LOOKING FORWARD
[Speech of Henry Irving[10] at a banquet given in his honor, London, July 4, 1883, in view of his impending departure for a professional tour of America. The Lord Chief Justice of England, John Duke Coleridge, occupied the chair.]
MENU CARD
Photogravure after a design by Thompson Willing
Through the courtesy of the Lotus Club, we are enabled to reproduce this typical dinner card, especially drawn and engraved for a complimentary banquet to Sir Henry Irving. The original card is about three times the size of this reproduction.
My Lord Chief Justice, My Lords and Gentlemen:—I cannot conceive a greater honor entering into the life of any man than the honor you have paid me by assembling here to-night. To look around this room and scan the faces of my distinguished hosts, would stir to its depths a colder nature than mine. It is not in my power, my lords and gentlemen, to thank you for the compliment you have to-night paid me.
"The friends thou hast, and their adoption tried,
Grapple them to thy soul with hooks of steel."

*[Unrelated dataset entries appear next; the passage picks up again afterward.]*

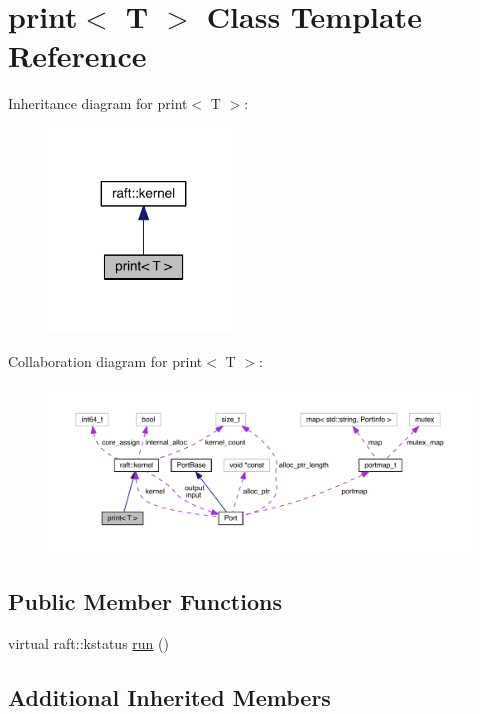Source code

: \hypertarget{classprint}{}\section{print$<$ T $>$ Class Template Reference}
\label{classprint}


Inheritance diagram for print$<$ T $>$\+:
\nopagebreak
\begin{figure}[H]
\begin{center}
\leavevmode
\includegraphics[width=143pt]{classprint__inherit__graph}
\end{center}
\end{figure}


Collaboration diagram for print$<$ T $>$\+:
\nopagebreak
\begin{figure}[H]
\begin{center}
\leavevmode
\includegraphics[width=350pt]{classprint__coll__graph}
\end{center}
\end{figure}
\subsection*{Public Member Functions}
\begin{DoxyCompactItemize}
\item 
virtual raft\+::kstatus \hyperlink{classprint_aa547f61c584b4044e4a0dfc2410e5adc}{run} ()
\end{DoxyCompactItemize}
\subsection*{Additional Inherited Members}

Never before have I so strongly felt the magic of those words; but you will remember it is also said in the same sentence, "Give thy thoughts no tongue." [Laughter.] And gladly, had it been possible, would I have obeyed that wise injunction to-night. [Renewed laughter.]
The actor is profoundly influenced by precedent, and I cannot forget that many of my predecessors have been nerved by farewell banquets for the honor which awaited them on the other side of the Atlantic; but this occasion I regard as much more than a compliment to myself: I regard it as a tribute to the art which I am proud to serve and I believe that feeling will be shared by the profession to which you have assembled to do honor. [Cheers.] The time has long gone by when there was any need to apologize for the actor's calling. ["Hear! Hear!">[ The world can no more exist without the drama than it can without its sister art, music. The stage gives the readiest response to the demand of human nature to be transported out of itself into the realms of the ideal—not that all our ideals on the stage are realized—none but the artist knows how immeasurably he may fall short of his aim or his conception,—but to have an ideal in art and to strive through one's life to embody it, may be a passion to the actor as it may be to the poet.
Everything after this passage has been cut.